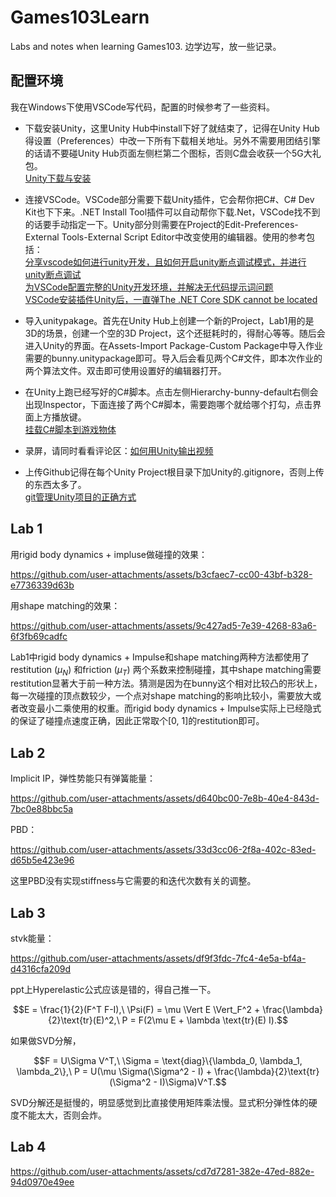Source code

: # Games103Learn
Labs and notes when learning Games103. 
边学边写，放一些记录。

## 配置环境

我在Windows下使用VSCode写代码，配置的时候参考了一些资料。

- 下载安装Unity，这里Unity Hub中install下好了就结束了，记得在Unity Hub得设置（Preferences）中改一下所有下载相关地址。另外不需要用团结引擎的话请不要碰Unity Hub页面左侧栏第二个图标，否则C盘会收获一个5G大礼包。  
[Unity下载与安装](https://blog.csdn.net/Dugege007/article/details/128472571)

- 连接VSCode。VSCode部分需要下载Unity插件，它会帮你把C#、C# Dev Kit也下下来。.NET Install Tool插件可以自动帮你下载.Net，VSCode找不到的话要手动指定一下。Unity部分则需要在Project的Edit-Preferences-External Tools-External Script Editor中改变使用的编辑器。使用的参考包括：  
[分享vscode如何进行unity开发，且如何开启unity断点调试模式，并进行unity断点调试](https://blog.csdn.net/qq_36303853/article/details/144285531)  
[为VSCode配置完整的Unity开发环境，并解决无代码提示词问题](https://www.bilibili.com/opus/805683968643956744)  
[VSCode安装插件Unity后，一直弹The .NET Core SDK cannot be located](https://www.cnblogs.com/bakabird/p/17729159.html)  

- 导入unitypakage。首先在Unity Hub上创建一个新的Project，Lab1用的是3D的场景，创建一个空的3D Project，这个还挺耗时的，得耐心等等。随后会进入Unity的界面。在Assets-Import Package-Custom Package中导入作业需要的bunny.unitypackage即可。导入后会看见两个C#文件，即本次作业的两个算法文件。双击即可使用设置好的编辑器打开。

- 在Unity上跑已经写好的C#脚本。点击左侧Hierarchy-bunny-default右侧会出现Inspector，下面连接了两个C#脚本，需要跑哪个就给哪个打勾，点击界面上方播放键。  
[挂载C#脚本到游戏物体](https://blog.csdn.net/shulianghan/article/details/127890336?utm_medium=distribute.pc_relevant.none-task-blog-2~default~baidujs_baidulandingword~default-0-127890336-blog-119931281.235^v43^pc_blog_bottom_relevance_base5&spm=1001.2101.3001.4242.1&utm_relevant_index=2)

- 录屏，请同时看看评论区：[如何用Unity输出视频](https://www.bilibili.com/video/BV1Lt411H7bp/?vd_source=91cc1aa1ac04a25ac6d622053847ab41)

- 上传Github记得在每个Unity Project根目录下加Unity的.gitignore，否则上传的东西太多了。  
[git管理Unity项目的正确方式](https://blog.csdn.net/qq_51326491/article/details/144239802)

## Lab 1
用rigid body dynamics + impluse做碰撞的效果：


https://github.com/user-attachments/assets/b3cfaec7-cc00-43bf-b328-e7736339d63b


用shape matching的效果：


https://github.com/user-attachments/assets/9c427ad5-7e39-4268-83a6-6f3fb69cadfc


Lab1中rigid body dynamics + Impulse和shape matching两种方法都使用了restitution ($\mu_N$) 和friction ($\mu_T$) 两个系数来控制碰撞，其中shape matching需要restitution显著大于前一种方法。猜测是因为在bunny这个相对比较凸的形状上，每一次碰撞的顶点数较少，一个点对shape matching的影响比较小，需要放大或者改变最小二乘使用的权重。而rigid body dynamics + Impulse实际上已经隐式的保证了碰撞点速度正确，因此正常取个[0, 1]的restitution即可。

## Lab 2
Implicit IP，弹性势能只有弹簧能量：


https://github.com/user-attachments/assets/d640bc00-7e8b-40e4-843d-7bc0e88bbc5a


PBD：


https://github.com/user-attachments/assets/33d3cc06-2f8a-402c-83ed-d65b5e423e96


这里PBD没有实现stiffness与它需要的和迭代次数有关的调整。

## Lab 3
stvk能量：


https://github.com/user-attachments/assets/df9f3fdc-7fc4-4e5a-bf4a-d4316cfa209d


ppt上Hyperelastic公式应该是错的，得自己推一下。
```math
E = \frac{1}{2}(F^T F-I),\ \Psi(F) = \mu \Vert E \Vert_F^2 + \frac{\lambda}{2}\text{tr}(E)^2,\ P = F(2\mu E + \lambda \text{tr}(E) I).
```
如果做SVD分解，
```math
F = U\Sigma V^T,\ \Sigma = \text{diag}\{\lambda_0, \lambda_1, \lambda_2\},\ P = U(\mu \Sigma(\Sigma^2 - I) + \frac{\lambda}{2}\text{tr}(\Sigma^2 - I)\Sigma)V^T.
```
SVD分解还是挺慢的，明显感觉到比直接使用矩阵乘法慢。显式积分弹性体的硬度不能太大，否则会炸。

## Lab 4


https://github.com/user-attachments/assets/cd7d7281-382e-47ed-882e-94d0970e49ee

• • • • •

Work instructions
Please return all lines in the material above that include the word "Preferences".

Result for this exercise
- 下载安装Unity，这里Unity Hub中install下好了就结束了，记得在Unity Hub得设置（Preferences）中改一下所有下载相关地址。另外不需要用团结引擎的话请不要碰Unity Hub页面左侧栏第二个图标，否则C盘会收获一个5G大礼包。  
- 连接VSCode。VSCode部分需要下载Unity插件，它会帮你把C#、C# Dev Kit也下下来。.NET Install Tool插件可以自动帮你下载.Net，VSCode找不到的话要手动指定一下。Unity部分则需要在Project的Edit-Preferences-External Tools-External Script Editor中改变使用的编辑器。使用的参考包括：  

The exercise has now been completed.